Fabrikalar kararıyor: Robotlar 7/24 ışıksız ve mola vermeden çalışıyor.
Sabah uyanıp işe giderken, dünyanın bir başka ucunda otomobil fabrikalarında ışıkların artık hiç açılmadığını düşündünüz mü? Bu bir bilim kurgu senaryosu değil, Çin’de halihazırda yaşanan bir gerçeklik. ‘Karanlık fabrikalar’ yükseliyor ve otomotiv üretiminin çehresini sonsuza dek değiştirmeye hazırlanıyor. Küresel otomotiv endüstrisi, IBM’in 2024 tarihli bir raporuna göre endüstriyel robotların bir numaralı uygulayıcısı olarak bu yeni çağa öncülük ediyor. Çin, robotların insan ihtiyaçlarından bağımsız, hiper-verimli üretim modelleriyle küresel rekabetin kurallarını yeniden yazarken, bu durum yalnızca üretimin geleceğini değil, aynı zamanda iş gücü piyasasının ve endüstriyel rekabetin çehresini de temelden dönüştürüyor.
Karanlık fabrika ne demek?
Karanlık fabrikalar, bir başka deyişle ışığa ihtiyaç duymayan fabrikalar, tamamen otomatik sistemlerle donatılmış ve bünyesinde insanın varlığına neredeyse hiç ihtiyaç duymayan yapılardır. Teknoloji şirketi Siemens, bu fabrikaları “işlev görmek için neredeyse hiç insan etkileşimi veya girdisine ihtiyaç duymayan” yapılar olarak tanımlıyor. Geleneksel fabrikalarda parçaları kaldırmak, operasyonu sürdürmek gibi süreçlerde tipik insan gücü zorunluyken, karanlık üretimde hammaddenin fabrikaya girişinden ürünün çıkışına kadar olan sürede yok denecek kadar az insan müdahalesine ihtiyaç duyulur.

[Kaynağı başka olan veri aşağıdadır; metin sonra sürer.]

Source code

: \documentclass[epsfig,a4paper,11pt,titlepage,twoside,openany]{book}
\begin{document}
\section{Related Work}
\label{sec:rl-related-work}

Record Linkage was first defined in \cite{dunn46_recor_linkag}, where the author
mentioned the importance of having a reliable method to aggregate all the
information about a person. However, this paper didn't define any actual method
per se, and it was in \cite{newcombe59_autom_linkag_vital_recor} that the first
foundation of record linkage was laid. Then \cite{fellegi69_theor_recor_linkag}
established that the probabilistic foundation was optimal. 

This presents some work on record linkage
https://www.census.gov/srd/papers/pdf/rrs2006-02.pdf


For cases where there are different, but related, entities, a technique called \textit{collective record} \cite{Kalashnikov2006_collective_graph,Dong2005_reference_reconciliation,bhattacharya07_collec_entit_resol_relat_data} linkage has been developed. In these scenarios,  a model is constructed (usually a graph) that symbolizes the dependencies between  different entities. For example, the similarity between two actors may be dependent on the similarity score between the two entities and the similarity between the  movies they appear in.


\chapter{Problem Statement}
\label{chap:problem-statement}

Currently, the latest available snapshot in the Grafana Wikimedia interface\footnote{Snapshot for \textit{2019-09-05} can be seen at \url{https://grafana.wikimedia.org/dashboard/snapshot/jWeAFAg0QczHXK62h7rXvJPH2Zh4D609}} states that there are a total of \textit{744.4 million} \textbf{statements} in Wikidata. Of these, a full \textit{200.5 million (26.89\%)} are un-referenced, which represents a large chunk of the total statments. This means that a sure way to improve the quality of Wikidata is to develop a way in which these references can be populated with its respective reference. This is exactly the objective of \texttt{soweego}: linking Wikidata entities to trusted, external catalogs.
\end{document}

Bu sistemin en çarpıcı yönleri ise şunlar:
Peki neden şimdi?
Aslında karanlık fabrikalar, üretim sektörü için yeni bir konsept değil. Bu yöntem, 1980’lerden beri gerçekleştirilmeye çalışılan bir uygulama. Örneğin, General Motors (GM) firmasının tamamen otomatik bir fabrikada üretim denemeleri geçmişte başarısızlıkla sonuçlanmıştı. Çünkü o zamanlar sensörler yeterince hassas değildi, yapay zekâ henüz emekleme aşamasındaydı, robotlar da pahalıydı. Şimdi ise bu bileşenlerin tamamı ucuzladı, hızlandı ve “birlikte çalışabilir” hale geldi. Günümüzde otomasyon sistemlerinin teknolojik açıdan çok daha gelişmiş bir hal almasıyla, “karanlık fabrikaları” gerçekleştirmek gün geçtikçe daha gerçekçi bir hal aldı.
Çin’in ‘karanlık’ planı
Bu yeni çağın en çarpıcı örneklerinden biri Çinli elektrikli araç (EV) markası Zeekr. The New York Times’a göre üretim tesisinde 820 robot bulunduran ve daha fazlasını planlayan Zeekr, günde 800’den fazla lüks otomobili, tamamen otomatikleşmiş, hiper-verimli ve karanlık bir fabrikada üretiyor. Zeekr, Tesla’nın 10 yılda ulaştığı üretim kapasitesine sadece 3 yılda erişerek, bu modelin getirdiği verimlilik ve hız avantajını net bir şekilde ortaya koyuyor. Çin’in ‘Made in 2025’ hedefinin bir ürünü olan bu fabrikalar, küresel elektrikli araç pazarında baskın bir rol oynamayı amaçlıyor. Bu ülkenin otomasyona yaptığı devasa yatırım da verilerle sabit: Çin, şu anda işçi başına düşen üretim robotu sayısında ABD’den daha fazla robota sahip. 2023 yılında dünya genelinde kurulan her iki endüstriyel robottan birinin Çin’de olması, ülkenin bu alandaki liderliğini açıkça gözler önüne seriyor. Bu durum, global otomotiv endüstrisindeki güç dengelerini temelden sarsma potansiyeli taşıyor.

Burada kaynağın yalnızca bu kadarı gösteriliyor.